Write out the listing below without alteration, omitting its pictures.

Provided material |
================
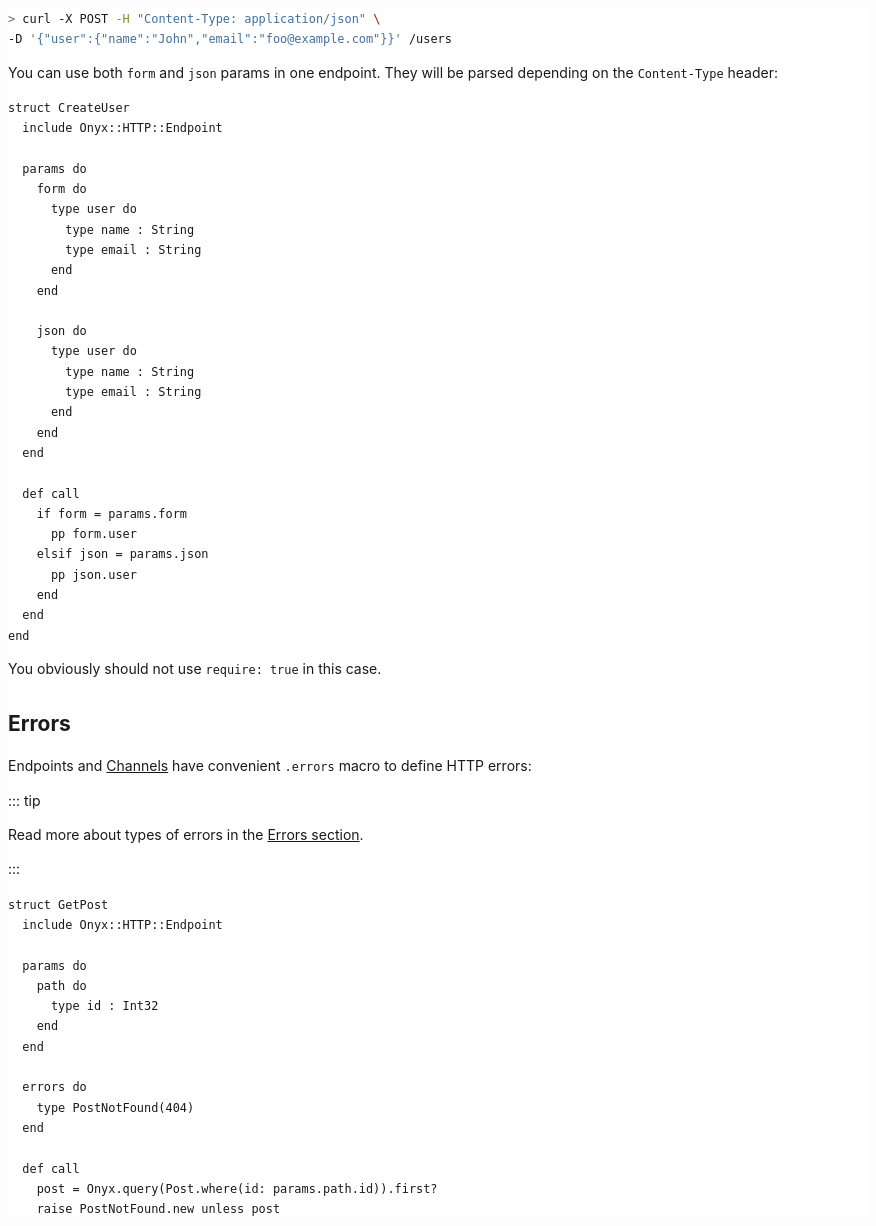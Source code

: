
 ```sh
> curl -X POST -H "Content-Type: application/json" \
-D '{"user":{"name":"John","email":"foo@example.com"}}' /users
```

You can use both `form` and `json` params in one endpoint. They will be parsed depending on the `Content-Type` header:

```crystal
struct CreateUser
  include Onyx::HTTP::Endpoint

  params do
    form do
      type user do
        type name : String
        type email : String
      end
    end

    json do
      type user do
        type name : String
        type email : String
      end
    end
  end

  def call
    if form = params.form
      pp form.user
    elsif json = params.json
      pp json.user
    end
  end
end
```

You obviously should not use `require: true` in this case.

## Errors

Endpoints and [Channels](/http/channels) have convenient `.errors` macro to define HTTP errors:

::: tip

Read more about types of errors in the [Errors section](/http/errors).

:::

```crystal
struct GetPost
  include Onyx::HTTP::Endpoint

  params do
    path do
      type id : Int32
    end
  end

  errors do
    type PostNotFound(404)
  end

  def call
    post = Onyx.query(Post.where(id: params.path.id)).first?
    raise PostNotFound.new unless post
```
================
Solution to the exercise |
Source code

:
 ```sh
> curl -X POST -H "Content-Type: application/json" \
-D '{"user":{"name":"John","email":"foo@example.com"}}' /users
```

You can use both `form` and `json` params in one endpoint. They will be parsed depending on the `Content-Type` header:

```crystal
struct CreateUser
  include Onyx::HTTP::Endpoint

  params do
    form do
      type user do
        type name : String
        type email : String
      end
    end

    json do
      type user do
        type name : String
        type email : String
      end
    end
  end

  def call
    if form = params.form
      pp form.user
    elsif json = params.json
      pp json.user
    end
  end
end
```

You obviously should not use `require: true` in this case.

## Errors

Endpoints and [Channels](/http/channels) have convenient `.errors` macro to define HTTP errors:

::: tip

Read more about types of errors in the [Errors section](/http/errors).

:::

```crystal
struct GetPost
  include Onyx::HTTP::Endpoint

  params do
    path do
      type id : Int32
    end
  end

  errors do
    type PostNotFound(404)
  end

  def call
    post = Onyx.query(Post.where(id: params.path.id)).first?
    raise PostNotFound.new unless post
```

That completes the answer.